Finding healthy gluten-free packaged foods has not gotten easier over time. Yes, there are more choices than ever labeled “gluten-free,” but many food manufacturers still rely on sugar and other junk ingredients to shore up the taste of these foods, especially those aimed at kids. Then they market the foods to parents who see a health halo around the words “gluten-free” and in many cases buy them even for children who could safely eat gluten.

Now, thanks to a first-of-its-kind study done at University of Calgary, we know just how unhealthy these foods are. It looked at 374 foods designed for children (typically by name or packaging) ranging from oatmeal to pasta to fruit snacks and compared the nutrient profiles of “regular” packaged foods to these gluten-free versions—both similar foods within the same category and, when they existed, branded foods made in regular and gluten-free versions. Criteria included sugar, salt, total fat, saturated fat and trans-fat content.

In essentially a “which is worse?” comparison, 97% of the “regular” products were deemed of poor nutritional quality…and so were 88% of the gluten-free ones.

Typically, the gluten-free products were lower in sodium, total fat and saturated fat than the similar regular foods, but they also contained less protein and more sugar (in some cases 50% more sugar) than comparable gluten-containing foods. Some items, notably gluten-free soups and pastas, tended to contain more saturated fat than their regular counterparts.

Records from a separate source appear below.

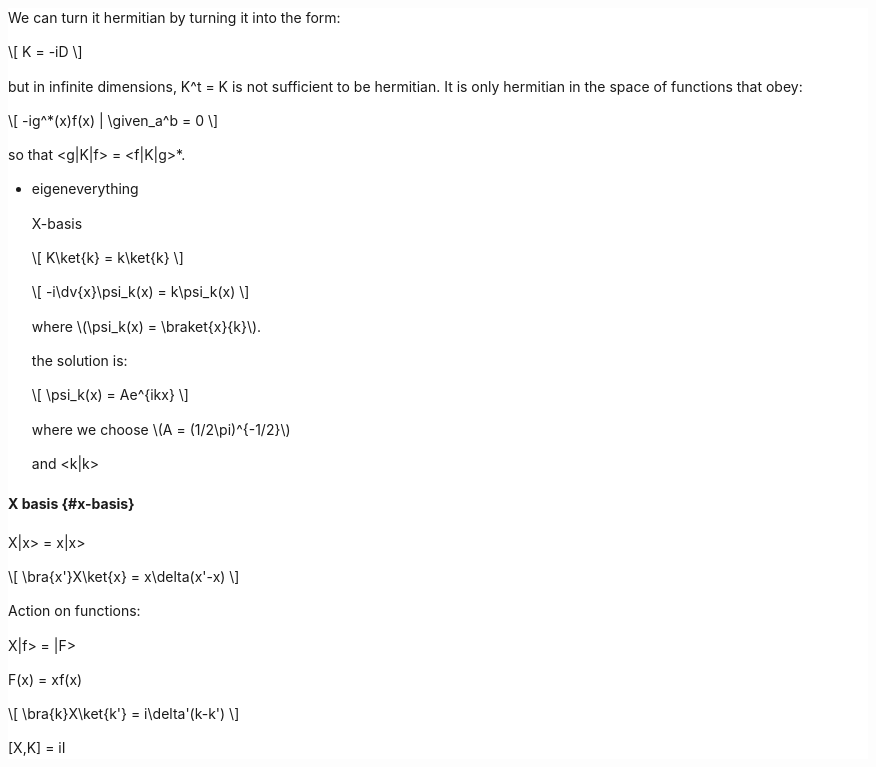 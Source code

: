 We can turn it hermitian by turning it into the form:

\\[
K = -iD
\\]

but in infinite dimensions, K^t = K is not sufficient to be hermitian. It is only hermitian in the space of functions that obey:

\\[
-ig^\*(x)f(x) | \given\_a^b = 0
\\]

so that <g|K|f> = <f|K|g>\*.



-  eigeneverything

	 X-basis

	 \\[
	 K\ket{k} = k\ket{k}
	 \\]

	 \\[
	 -i\dv{x}\psi\_k(x) = k\psi\_k(x)
	 \\]

	 where \\(\psi\_k(x) = \braket{x}{k}\\).

	 the solution is:

	 \\[
	 \psi\_k(x) = Ae^{ikx}
	 \\]

	 where we choose \\(A = (1/2\pi)^{-1/2}\\)

	 and <k|k>


#### X basis {#x-basis}

X|x> = x|x>

\\[
\bra{x'}X\ket{x} = x\delta(x'-x)
\\]

Action on functions:

X|f> = |F>

F(x) = xf(x)

\\[
\bra{k}X\ket{k'} = i\delta'(k-k')
\\]

[X,K] = iI
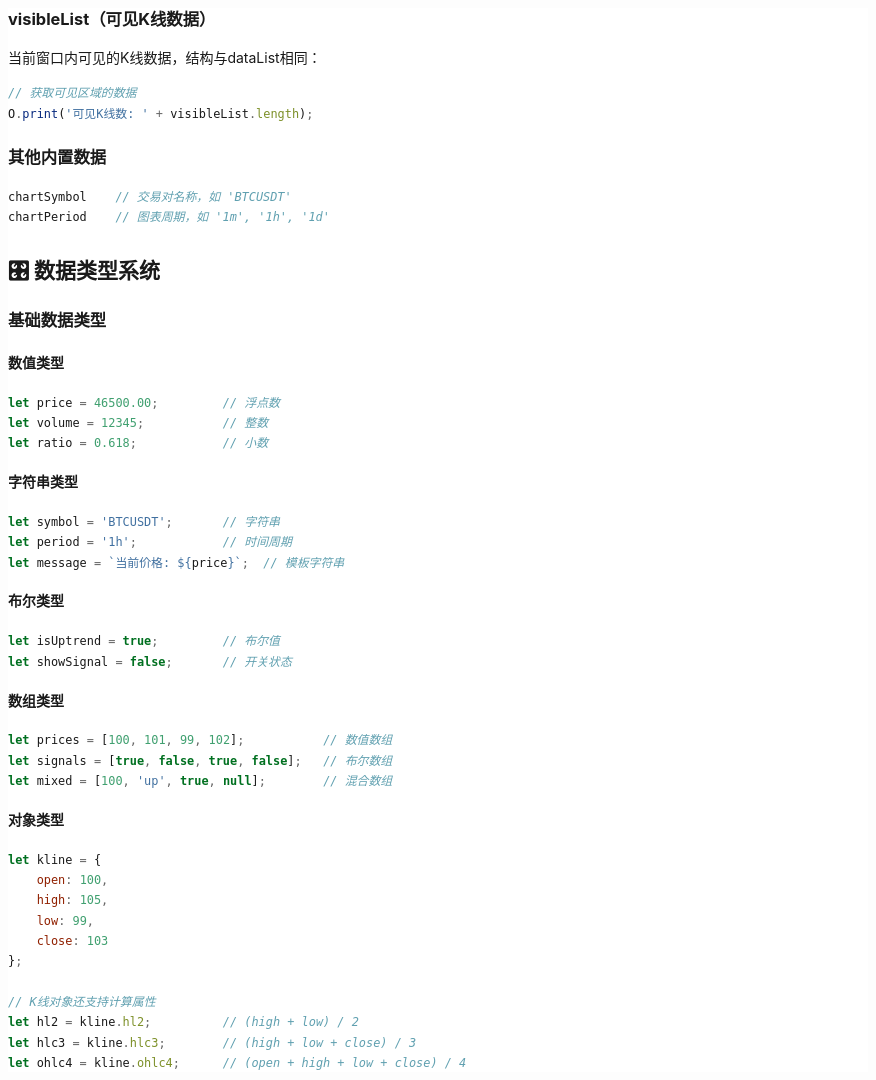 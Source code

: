 ### visibleList（可见K线数据）
当前窗口内可见的K线数据，结构与dataList相同：

```javascript
// 获取可见区域的数据
O.print('可见K线数: ' + visibleList.length);
```

### 其他内置数据
```javascript
chartSymbol    // 交易对名称，如 'BTCUSDT'
chartPeriod    // 图表周期，如 '1m', '1h', '1d'
```

## 🎛️ 数据类型系统

### 基础数据类型

#### 数值类型
```javascript
let price = 46500.00;         // 浮点数
let volume = 12345;           // 整数
let ratio = 0.618;            // 小数
```

#### 字符串类型  
```javascript
let symbol = 'BTCUSDT';       // 字符串
let period = '1h';            // 时间周期
let message = `当前价格: ${price}`;  // 模板字符串
```

#### 布尔类型
```javascript
let isUptrend = true;         // 布尔值
let showSignal = false;       // 开关状态
```

#### 数组类型
```javascript
let prices = [100, 101, 99, 102];           // 数值数组
let signals = [true, false, true, false];   // 布尔数组
let mixed = [100, 'up', true, null];        // 混合数组
```

#### 对象类型
```javascript
let kline = {
    open: 100,
    high: 105, 
    low: 99,
    close: 103
};

// K线对象还支持计算属性
let hl2 = kline.hl2;          // (high + low) / 2
let hlc3 = kline.hlc3;        // (high + low + close) / 3
let ohlc4 = kline.ohlc4;      // (open + high + low + close) / 4
```
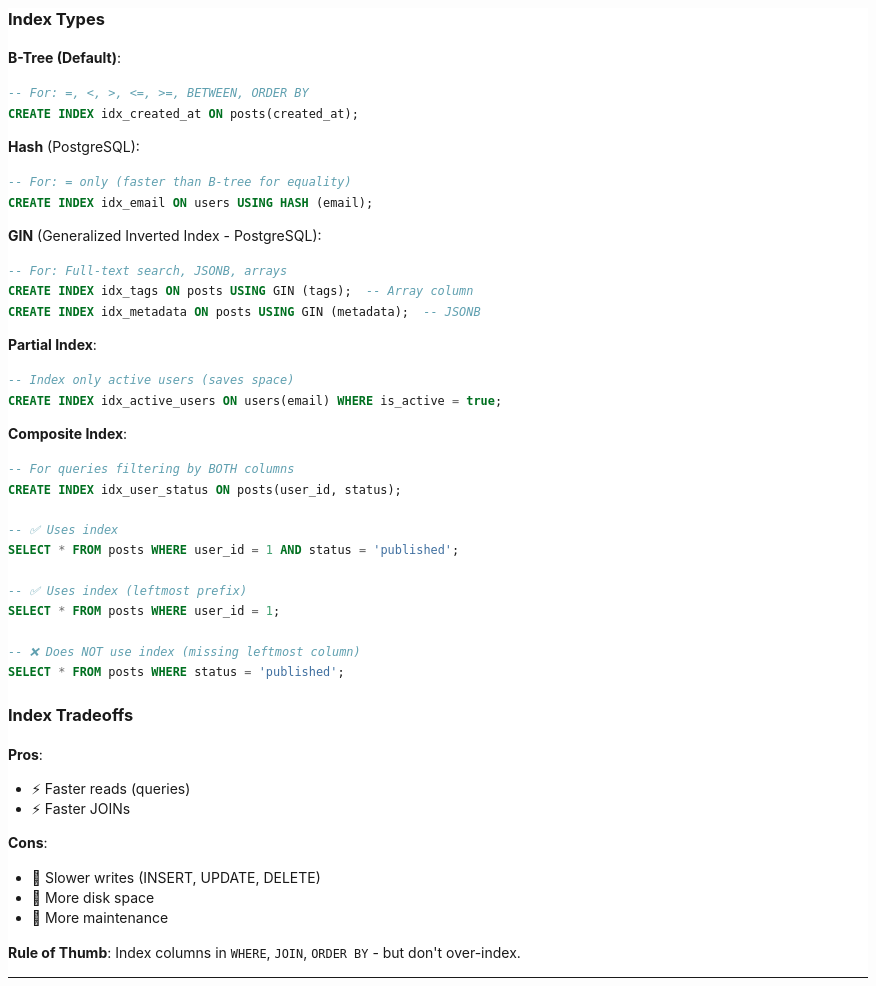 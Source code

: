 ### Index Types

**B-Tree (Default)**:
```sql
-- For: =, <, >, <=, >=, BETWEEN, ORDER BY
CREATE INDEX idx_created_at ON posts(created_at);
```

**Hash** (PostgreSQL):
```sql
-- For: = only (faster than B-tree for equality)
CREATE INDEX idx_email ON users USING HASH (email);
```

**GIN** (Generalized Inverted Index - PostgreSQL):
```sql
-- For: Full-text search, JSONB, arrays
CREATE INDEX idx_tags ON posts USING GIN (tags);  -- Array column
CREATE INDEX idx_metadata ON posts USING GIN (metadata);  -- JSONB
```

**Partial Index**:
```sql
-- Index only active users (saves space)
CREATE INDEX idx_active_users ON users(email) WHERE is_active = true;
```

**Composite Index**:
```sql
-- For queries filtering by BOTH columns
CREATE INDEX idx_user_status ON posts(user_id, status);

-- ✅ Uses index
SELECT * FROM posts WHERE user_id = 1 AND status = 'published';

-- ✅ Uses index (leftmost prefix)
SELECT * FROM posts WHERE user_id = 1;

-- ❌ Does NOT use index (missing leftmost column)
SELECT * FROM posts WHERE status = 'published';
```

### Index Tradeoffs

**Pros**:
- ⚡ Faster reads (queries)
- ⚡ Faster JOINs

**Cons**:
- 🐢 Slower writes (INSERT, UPDATE, DELETE)
- 💾 More disk space
- 🔧 More maintenance

**Rule of Thumb**: Index columns in `WHERE`, `JOIN`, `ORDER BY` - but don't over-index.

---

HOW TO MAKE HEALTHIER CHOICES

Because gluten is a source of protein, removing it from foods without replacing it with comparable ingredients often means missing out on nutrients. And to make matters worse, some of the unhealthy ingredients added instead, such as sugar, make foods taste better especially to kids, so they’ll eat more of these less nutritious alternatives. Since kids with celiac disease or gluten sensitivity sometimes have a hard time getting needed nutrients, relying on typical gluten-free packaged foods is unlikely to help with these deficits. Nor will eating gluten-free boost the diet quality of kids in general.

If there’s no diagnosis of celiac disease or a gluten intolerance or allergy, there’s really no need to go the gluten-free route. Even if you just feel better without gluten, that doesn’t mean it will make a positive difference for your child.

However, when you or your child needs to eat gluten-free, there are some smarter steps…

Reach for whole foods. This means building a diet around brightly colored fruits and vegetables and lean proteins. Rather than packaged snacks, choose apple slices and carrot sticks dipped in a nut or seed butter, rice cakes with hummus or mashed avocado, frozen grapes, raisins and other dried fruits—all naturally gluten-free. Including more whole foods in your family’s diet will make you all feel better.

When you must buy gluten-free packaged foods, read labels with a careful eye. In addition to avoiding the unhealthy trio of excess fat, sodium and sugar, choose foods with naturally gluten-free grain alternatives such as nutrient-rich amaranth, buckwheat, millet and quinoa in place of the three grains that contain gluten—wheat, barley and rye. Also look for better-quality substitute ingredients—for instance, sorghum and bean flours as opposed to tapioca starch or potato starch to provide taste, texture and nutrition.

Shop specialty stores for more ideas. Although many supermarkets now have sections devoted to gluten-free products, the staff there might not be as knowledgeable about the products they carry as proprietors and workers at health-food stores—they’re often knowledgeable about nutrition and food sensitivities and might be able to tell you about unfamiliar ingredients used in gluten-free packaged foods, for instance. You may want to ask whether any of them eat gluten-free and which products they prefer.